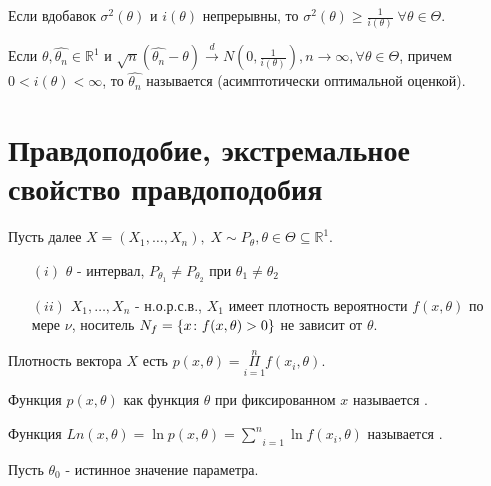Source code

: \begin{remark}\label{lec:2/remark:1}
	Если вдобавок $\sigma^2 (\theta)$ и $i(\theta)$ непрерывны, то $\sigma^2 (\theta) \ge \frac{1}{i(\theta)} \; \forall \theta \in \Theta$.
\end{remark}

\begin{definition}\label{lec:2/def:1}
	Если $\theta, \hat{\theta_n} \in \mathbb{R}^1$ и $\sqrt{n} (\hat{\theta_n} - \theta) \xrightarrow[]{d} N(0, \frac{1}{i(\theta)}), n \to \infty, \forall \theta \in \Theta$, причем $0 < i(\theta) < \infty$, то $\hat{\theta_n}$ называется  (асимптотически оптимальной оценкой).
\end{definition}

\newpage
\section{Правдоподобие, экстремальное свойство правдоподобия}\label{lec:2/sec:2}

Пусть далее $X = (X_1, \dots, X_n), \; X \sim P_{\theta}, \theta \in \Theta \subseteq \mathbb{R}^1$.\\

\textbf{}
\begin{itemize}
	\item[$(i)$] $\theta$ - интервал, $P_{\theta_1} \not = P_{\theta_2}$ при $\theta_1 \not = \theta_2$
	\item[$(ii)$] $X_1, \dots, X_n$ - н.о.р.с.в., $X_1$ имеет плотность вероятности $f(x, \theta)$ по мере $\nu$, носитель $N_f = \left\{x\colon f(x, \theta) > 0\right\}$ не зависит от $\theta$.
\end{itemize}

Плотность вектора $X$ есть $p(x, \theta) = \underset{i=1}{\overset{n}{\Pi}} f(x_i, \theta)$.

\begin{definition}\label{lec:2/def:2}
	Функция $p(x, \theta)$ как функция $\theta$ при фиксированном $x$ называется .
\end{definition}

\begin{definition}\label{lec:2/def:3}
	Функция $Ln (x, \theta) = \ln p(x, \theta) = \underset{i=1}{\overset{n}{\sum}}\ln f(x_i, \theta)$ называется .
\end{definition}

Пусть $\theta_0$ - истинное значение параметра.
▬▬▬▬▬▬▬▬▬▬
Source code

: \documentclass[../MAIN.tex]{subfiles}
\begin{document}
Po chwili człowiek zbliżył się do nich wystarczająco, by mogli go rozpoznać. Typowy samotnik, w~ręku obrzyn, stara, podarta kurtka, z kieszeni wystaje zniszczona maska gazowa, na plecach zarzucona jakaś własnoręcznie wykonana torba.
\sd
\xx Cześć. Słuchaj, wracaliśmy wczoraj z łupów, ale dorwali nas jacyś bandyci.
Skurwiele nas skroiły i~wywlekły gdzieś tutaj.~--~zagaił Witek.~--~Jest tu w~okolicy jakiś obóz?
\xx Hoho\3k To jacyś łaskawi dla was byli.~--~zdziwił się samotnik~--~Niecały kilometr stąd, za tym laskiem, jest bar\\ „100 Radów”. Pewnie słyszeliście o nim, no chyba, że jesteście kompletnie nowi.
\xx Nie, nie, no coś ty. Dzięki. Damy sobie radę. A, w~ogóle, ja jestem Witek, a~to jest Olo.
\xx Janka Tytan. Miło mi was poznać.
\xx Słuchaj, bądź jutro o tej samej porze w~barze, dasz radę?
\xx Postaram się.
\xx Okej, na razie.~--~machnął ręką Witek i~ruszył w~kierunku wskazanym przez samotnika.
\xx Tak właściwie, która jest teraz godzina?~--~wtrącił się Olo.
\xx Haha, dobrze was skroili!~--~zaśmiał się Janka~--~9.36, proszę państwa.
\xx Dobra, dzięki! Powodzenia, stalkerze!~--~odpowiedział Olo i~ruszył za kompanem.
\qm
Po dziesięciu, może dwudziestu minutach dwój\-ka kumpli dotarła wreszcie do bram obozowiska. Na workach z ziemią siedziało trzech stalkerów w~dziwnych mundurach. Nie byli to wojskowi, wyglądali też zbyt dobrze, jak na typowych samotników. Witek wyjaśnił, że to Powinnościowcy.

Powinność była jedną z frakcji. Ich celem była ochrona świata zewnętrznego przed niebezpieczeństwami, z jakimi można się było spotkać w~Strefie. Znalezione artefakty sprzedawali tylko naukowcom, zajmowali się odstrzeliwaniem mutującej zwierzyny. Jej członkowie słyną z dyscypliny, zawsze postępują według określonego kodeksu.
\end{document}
▬▬▬▬▬▬▬▬▬▬
What to do — Would you please filter the lines above and copy every one that includes "Если"?

Completed task —
	Если вдобавок $\sigma^2 (\theta)$ и $i(\theta)$ непрерывны, то $\sigma^2 (\theta) \ge \frac{1}{i(\theta)} \; \forall \theta \in \Theta$.
	Если $\theta, \hat{\theta_n} \in \mathbb{R}^1$ и $\sqrt{n} (\hat{\theta_n} - \theta) \xrightarrow[]{d} N(0, \frac{1}{i(\theta)}), n \to \infty, \forall \theta \in \Theta$, причем $0 < i(\theta) < \infty$, то $\hat{\theta_n}$ называется  (асимптотически оптимальной оценкой).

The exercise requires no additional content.